[Start of Attachment]

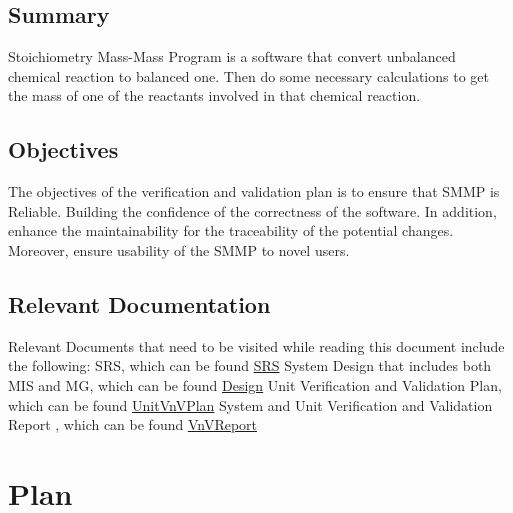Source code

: \documentclass[12pt, titlepage]{article}
\begin{document}
\subsection{Summary}

Stoichiometry Mass-Mass Program is a software that convert unbalanced chemical
reaction to balanced one. Then do some necessary calculations to get the mass of
one of the reactants involved in that chemical reaction.

\subsection{Objectives}


The objectives of the verification and validation plan is to ensure that SMMP is
Reliable. Building the confidence of the correctness of the software. In addition, 
enhance the maintainability for the traceability of the potential changes. Moreover,
ensure usability of the SMMP to novel users.

\subsection{Relevant Documentation}

Relevant Documents that need to be visited while reading this document include the following:
\newline
SRS, which can be found  \href{https://github.com/deemaalomair1/CAS741_project/tree/master/docs/SRS}{SRS} \cite{SoftwareSpecification}
\newline
System Design that includes both MIS and MG, which can be found \href{https://github.com/deemaalomair1/CAS741project/tree/master/docs/Design}{Design} \cite{Designdocument}
\newline
Unit Verification and Validation Plan,  which can be found \href{https://github.com/deemaalomair1/CAS741project/tree/master/docs/VnVPlan/UnitVnVPlan}{UnitVnVPlan} \cite{UnitVnVPlan}
\newline
System and Unit Verification and Validation Report ,  which can be found \href{https://github.com/deemaalomair1/CAS741project/tree/master/docs/VnVReport}{VnVReport} \cite{VnVReport}

\section{Plan}

\end{document}
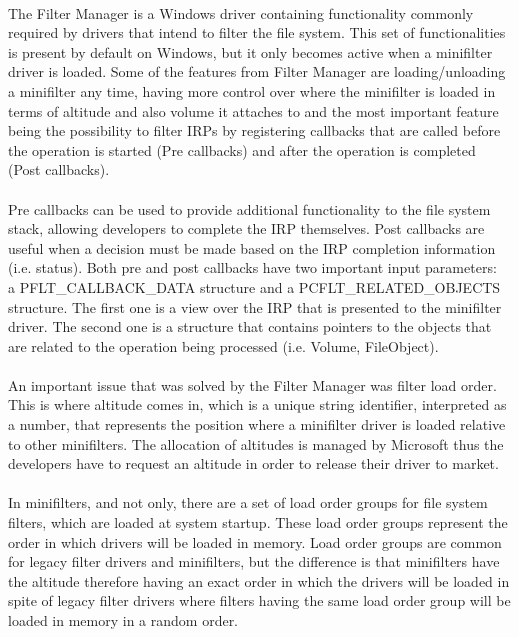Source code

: 		\paragraph{}
		The Filter Manager is a Windows driver containing functionality commonly required by drivers that intend to filter the file system. This set of functionalities is present by default on Windows, but it only becomes active when a minifilter driver is loaded\cite{MSDNFltMgrConcepts}. Some of the features from Filter Manager are loading/unloading a minifilter any time, having more control over where the minifilter is loaded in terms of altitude and also volume it attaches to and the most important feature being the possibility to filter IRPs by registering callbacks that are called before the operation is started (Pre callbacks) and after the operation is completed (Post callbacks). 
		
		\paragraph{}	
		Pre callbacks can be used to provide additional functionality to the file system stack, allowing developers to complete the IRP themselves. Post callbacks are useful when a decision must be made based on the IRP completion information (i.e. status). Both pre and post callbacks have two important input parameters: \\ a PFLT\_CALLBACK\_DATA structure and a PCFLT\_RELATED\_OBJECTS structure. The first one is a view over the IRP that is presented to the minifilter driver. The second one is a structure that contains pointers to the objects that are related to the operation being processed (i.e. Volume, FileObject).
		
		\paragraph{}
		An important issue that was solved by the Filter Manager was filter load order. This is where altitude comes in, which is a unique string identifier, interpreted as a number, that represents the position where a minifilter driver is loaded relative to other minifilters. The allocation of altitudes is managed by Microsoft thus the developers have to request an altitude in order to release their driver to market\cite{MSDNFltMgrConcepts}.
		
		\paragraph{}
		In minifilters, and not only, there are a set of load order groups for file system filters, which are loaded at system startup. These load order groups represent the order in which drivers will be loaded in memory\cite{MSDNFltMgrConcepts}. Load order groups are common for legacy filter drivers and minifilters, but the difference is that minifilters have the altitude therefore having an exact order in which the drivers will be loaded in spite of legacy filter drivers where filters having the same load order group will be loaded in memory in a random order.
		
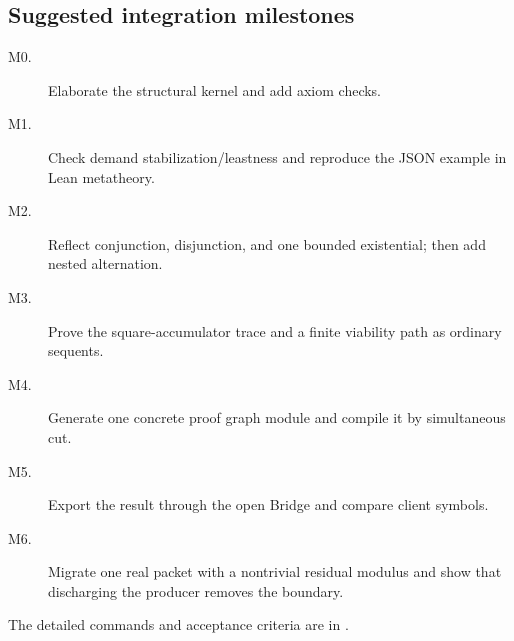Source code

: \subsection{Suggested integration milestones}

\begin{description}
  \item[M0.] Elaborate the structural kernel and add axiom checks.
  \item[M1.] Check demand stabilization/leastness and reproduce the JSON
        example in Lean metatheory.
  \item[M2.] Reflect conjunction, disjunction, and one bounded existential;
        then add nested alternation.
  \item[M3.] Prove the square-accumulator trace and a finite viability path as
        ordinary sequents.
  \item[M4.] Generate one concrete proof graph module and compile it by
        simultaneous cut.
  \item[M5.] Export the result through the open Bridge and compare client
        symbols.
  \item[M6.] Migrate one real packet with a nontrivial residual modulus and
        show that discharging the producer removes the boundary.
\end{description}
The detailed commands and acceptance criteria are in
.

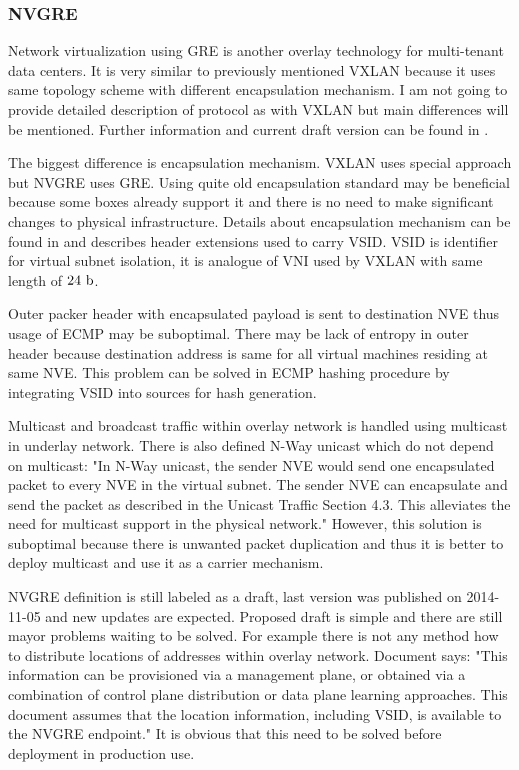 \subsubsection{NVGRE}
Network virtualization using \Ac{GRE} is another overlay technology for multi-tenant data centers. It is very similar to previously mentioned \Ac{VXLAN} because it uses same topology scheme with different encapsulation mechanism. I am not going to provide detailed description of protocol as with \Ac{VXLAN} but main differences will be mentioned. Further information and current draft version can be found in \cite{draft-nvgre}\cite{rfc2748}\cite{rfc2890}.

The biggest difference is encapsulation mechanism. \Ac{VXLAN} uses special approach but \Ac{NVGRE} uses \Ac{GRE}.  Using quite old encapsulation standard may be beneficial because some boxes already support it and there is no need to make significant changes to physical infrastructure. Details about encapsulation mechanism can be found in \cite{rfc2748} and \cite{rfc2890} describes header extensions used to carry \Ac{VSID}. \Ac{VSID} is identifier for virtual subnet isolation, it is analogue of \Ac{VNI} used by \Ac{VXLAN} with same length of $24~\mathrm{b}$.

Outer packer header with encapsulated payload is sent to destination \Ac{NVE} thus usage of \Ac{ECMP} may be suboptimal. There may be lack of entropy in outer header because destination address is same for all virtual machines residing at same \Ac{NVE}. This problem can be solved in \Ac{ECMP} hashing procedure by integrating \Ac{VSID} into sources for hash generation.

Multicast and broadcast traffic within overlay network is handled using multicast in underlay network. There is also defined N-Way unicast which do not depend on multicast: "In N-Way unicast, the sender NVE would send one encapsulated packet to every NVE in the virtual subnet. The sender NVE can encapsulate and send the packet as described in the Unicast Traffic Section 4.3. This alleviates the need for multicast support in the physical network." \cite{draft-nvgre}
However, this solution is suboptimal because there is unwanted packet duplication and thus it is better to deploy multicast and use it as a carrier mechanism.

\Ac{NVGRE} definition \cite{draft-nvgre} is still labeled as a draft, last version was published on 2014-11-05 and new updates are expected. Proposed draft is  simple and there are still mayor problems waiting to be solved. For example there is not any method how to distribute locations of addresses within overlay network. Document \cite{draft-nvgre} says: "This information can be provisioned via a management plane, or obtained via a combination of control plane distribution or data plane learning approaches. This document assumes that the location information, including VSID, is available to the NVGRE endpoint." It is obvious that this need to be solved before deployment in production use. 

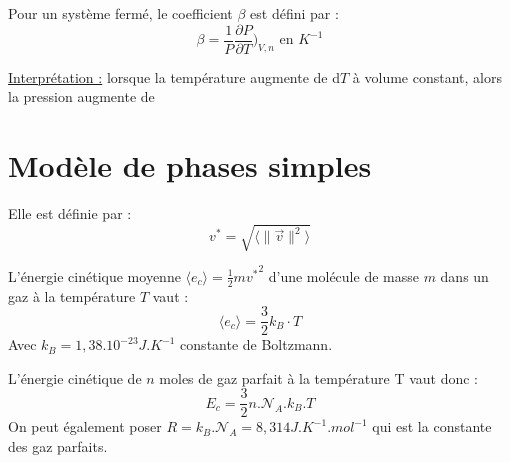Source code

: \documentclass[12pt]{article}
\theoremstyle{cstyle}{\newtheorem{definition}{Définition}[section]}
\theoremstyle{cstyle}{\newtheorem{proposition}[definition]{Propriété}}
\theoremstyle{mystyle}{\newtheorem{theorem}[definition]{Théorème}}
\theoremstyle{mystyle}{\newtheorem{lemma}[definition]{Lemme}}
\theoremstyle{mystyle}{\newtheorem{corollary}[definition]{Corollaire}}
\theoremstyle{mystyle}{\newtheorem*{remark}{Remarque}}
\theoremstyle{mystyle}{\newtheorem*{remarks}{Remarques}}
\theoremstyle{mystyle}{\newtheorem*{example}{Exemple}}
\theoremstyle{mystyle}{\newtheorem*{examples}{Exemples}}
\theoremstyle{definition}{\newtheorem*{exercise}{Exercice}}
\theoremstyle{mystyle}{\newtheorem*{methode}{Méthode}}
\theoremstyle{cstyle}{\newtheorem*{cthm}{}}
\theoremstyle{warn}
\begin{document}
\begin{minipage}[t]{0.45\textwidth}
	\begin{definition}
		Pour un système fermé, le coefficient $\beta$ est défini par :
		\[
		\beta = \frac{1}{P} \frac{\partial P}{\partial T}\Big)_{V,n} \text{ en } K^{-1}
		\]
		
		\underline{Interprétation :} lorsque la température augmente de d$T$ à volume constant, alors la pression augmente de 
	\end{definition}

	\section{Modèle de phases simples}
	
	\begin{definition}
		Elle est définie par :
		\[
			v^* = \sqrt{\langle \| \vec{v} \|^2 \rangle}
		\]
	\end{definition}

	\begin{proposition}
		L'énergie cinétique moyenne $\langle e_c \rangle = \frac{1}{2}m{v^*}^2$ d'une molécule de masse $m$ dans un gaz à la température $T$ vaut :
		\[
		\langle e_c \rangle = \frac{3}{2} k_B \cdot T
		\]
		Avec $k_B = 1,38.10^{-23} J.K^{-1}$ constante de Boltzmann.
		
		L'énergie cinétique de $n$ moles de gaz parfait à la température T vaut donc :
		\[
		E_c = \frac{3}{2} n.\mathcal{N}_A.k_B.T
		\]
		On peut également poser $R = k_B. \mathcal{N}_A = 8,314J.K^{-1}.mol^{-1}$ qui est la constante des gaz parfaits.
	\end{proposition}
\end{minipage}
\end{document}
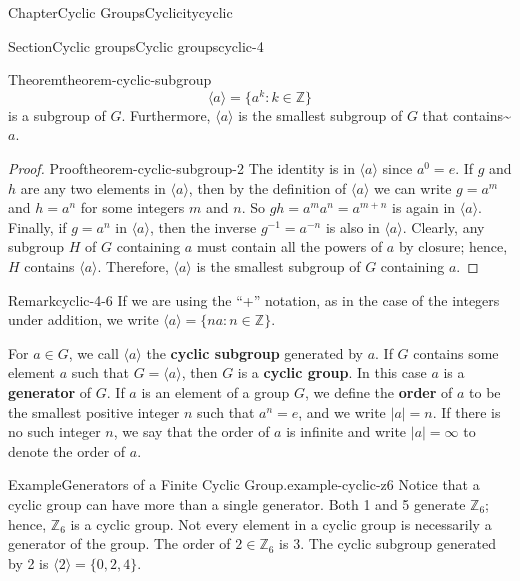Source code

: \documentclass[oneside,10pt,]{book}
\newcommand{\terminology}[1]{\textbf{#1}}
\numberwithin{equation}{section}
\begin{document}
\begin{chapterptx}{Chapter}{Cyclic Groups}{}{Cyclicity}{}{}{cyclic}
\begin{sectionptx}{Section}{Cyclic groups}{}{Cyclic groups}{}{}{cyclic-4}
\begin{theorem}{Theorem}{}{}{theorem-cyclic-subgroup}
\begin{equation*}
\langle a \rangle  = \{ a^k : k \in {\mathbb Z} \}
\end{equation*}
is a subgroup of \(G\).  Furthermore, \(\langle a \rangle\) is the smallest subgroup of \(G\) that contains\textasciitilde{}\(a\).\label{theorem-cyclic-subgroup-1-1-9}%
\end{theorem}
\begin{proof}{Proof}{}{theorem-cyclic-subgroup-2}
The identity is in \(\langle a \rangle \) since \(a^0 = e\). If \(g\) and \(h\) are any two elements in \(\langle a \rangle \), then by the definition of \(\langle a \rangle\) we can write \(g = a^m\) and \(h = a^n\) for some integers \(m\) and \(n\). So \(gh = a^m a^n = a^{m+n}\) is again in \(\langle a \rangle \). Finally, if \(g = a^n\) in \(\langle a \rangle \), then the inverse \(g^{-1} = a^{-n}\) is also in \(\langle a \rangle \). Clearly, any subgroup \(H\) of \(G\) containing \(a\) must contain all the powers of \(a\) by closure; hence, \(H\) contains \(\langle a \rangle \). Therefore, \(\langle a \rangle \) is the smallest subgroup of \(G\) containing \(a\).%
\end{proof}
\begin{remark}{Remark}{}{cyclic-4-6}%
If we are using the ``+'' notation, as in the case of the integers under addition, we write \(\langle a \rangle  = \{ na : n \in {\mathbb Z} \}\).%
\end{remark}
For \(a \in G\), we call \(\langle a \rangle \) the \terminology{cyclic subgroup} generated by \(a\). If \(G\) contains some element \(a\) such that \(G = \langle a \rangle \), then \(G\) is a \terminology{cyclic group}. In this case \(a\) is a \terminology{generator} of \(G\).  If \(a\) is an element of a group \(G\), we define the \terminology{order} of \(a\) to be the smallest positive integer \(n\) such that \(a^n= e\), and we write \(|a| = n\). \label{cyclic-4-7-24} If there is no such integer \(n\), we say that the order of \(a\) is infinite and  write \(|a| = \infty\) to denote the order of \(a\).%
\begin{example}{Example}{Generators of a Finite Cyclic Group.}{example-cyclic-z6}%
Notice that a cyclic group can have more than a single generator. Both 1 and 5 generate \({\mathbb Z}_6\); hence, \({\mathbb Z}_6\) is a cyclic group. Not every element in a cyclic group is necessarily a generator of the group. The order of \(2 \in {\mathbb Z}_6\) is 3. The cyclic subgroup generated by 2 is \(\langle 2 \rangle  = \{ 0, 2, 4 \}\).%

\end{example}
\end{sectionptx}
\end{chapterptx}
\end{document}
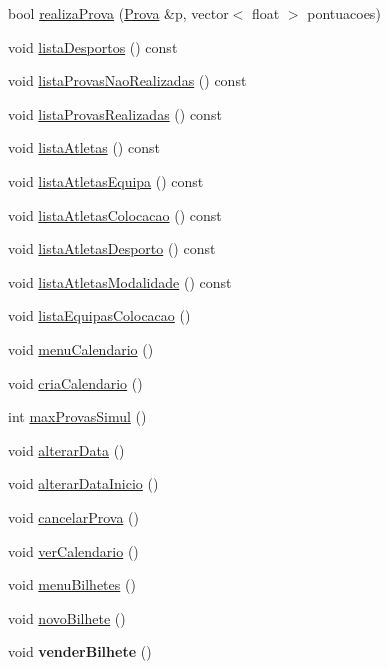 \begin{DoxyCompactItemize}
\item 
bool \hyperlink{class_campeonato_ad5e9506a6ba88e773685c5d5feca69fa}{realiza\+Prova} (\hyperlink{class_prova}{Prova} \&p, vector$<$ float $>$ pontuacoes)
\item 
void \hyperlink{class_campeonato_a1edcd0959381e958aeee95f0d459789e}{lista\+Desportos} () const 
\item 
void \hyperlink{class_campeonato_abc21bdb3d409ca4b798e273bb9cf9998}{lista\+Provas\+Nao\+Realizadas} () const 
\item 
void \hyperlink{class_campeonato_a369de94f78288f4581f00555adbc261d}{lista\+Provas\+Realizadas} () const 
\item 
void \hyperlink{class_campeonato_aab39195cc77498e6a3baa37b76c51340}{lista\+Atletas} () const 
\item 
void \hyperlink{class_campeonato_a6c1c64cbfd00c6b5c2c42d6b159b66a7}{lista\+Atletas\+Equipa} () const 
\item 
void \hyperlink{class_campeonato_accaebf46b994064104641dc82caea41e}{lista\+Atletas\+Colocacao} () const 
\item 
void \hyperlink{class_campeonato_a093452f73eda63721174e45591787781}{lista\+Atletas\+Desporto} () const 
\item 
void \hyperlink{class_campeonato_a496665259e297a59a785a93bca6c2dc3}{lista\+Atletas\+Modalidade} () const 
\item 
void \hyperlink{class_campeonato_a5740a86d0aa5faadecceea93af5ae689}{lista\+Equipas\+Colocacao} ()
\item 
void \hyperlink{class_campeonato_a2a9408c51cdefe23414e329bfde79b8d}{menu\+Calendario} ()
\item 
void \hyperlink{class_campeonato_ac5b37b9497e523987a0974ae612ee549}{cria\+Calendario} ()
\item 
int \hyperlink{class_campeonato_a812285d4ac5056d3a6ecf5bd57a89840}{max\+Provas\+Simul} ()
\item 
void \hyperlink{class_campeonato_a75d613c62e5c1f167c566db5e8b54ea9}{alterar\+Data} ()
\item 
void \hyperlink{class_campeonato_a76943ccf0427a766c98ad43e22828a37}{alterar\+Data\+Inicio} ()
\item 
void \hyperlink{class_campeonato_a7a6196706d07b4ae993c9dc4b39f3ffd}{cancelar\+Prova} ()
\item 
void \hyperlink{class_campeonato_acc32911a6a499bfd37e9317983180fe8}{ver\+Calendario} ()
\item 
void \hyperlink{class_campeonato_ab2dbbdcfb3f3103d9c11115ded85e34d}{menu\+Bilhetes} ()
\item 
void \hyperlink{class_campeonato_ac23d62a3984c3f371b1034823e27005e}{novo\+Bilhete} ()
\item 
\hypertarget{class_campeonato_a65d5927c59b78c039d5d1d9c2b778fc7}{}void {\bfseries vender\+Bilhete} ()\label{class_campeonato_a65d5927c59b78c039d5d1d9c2b778fc7}


\end{DoxyCompactItemize}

[End of Attachment]

*Exercise details*.
In the material above, find the lines that contain "href" and show them.

*Exercise solution*.
SRS, which can be found  \href{https://github.com/deemaalomair1/CAS741_project/tree/master/docs/SRS}{SRS} \cite{SoftwareSpecification}
System Design that includes both MIS and MG, which can be found \href{https://github.com/deemaalomair1/CAS741project/tree/master/docs/Design}{Design} \cite{Designdocument}
Unit Verification and Validation Plan,  which can be found \href{https://github.com/deemaalomair1/CAS741project/tree/master/docs/VnVPlan/UnitVnVPlan}{UnitVnVPlan} \cite{UnitVnVPlan}
System and Unit Verification and Validation Report ,  which can be found \href{https://github.com/deemaalomair1/CAS741project/tree/master/docs/VnVReport}{VnVReport} \cite{VnVReport}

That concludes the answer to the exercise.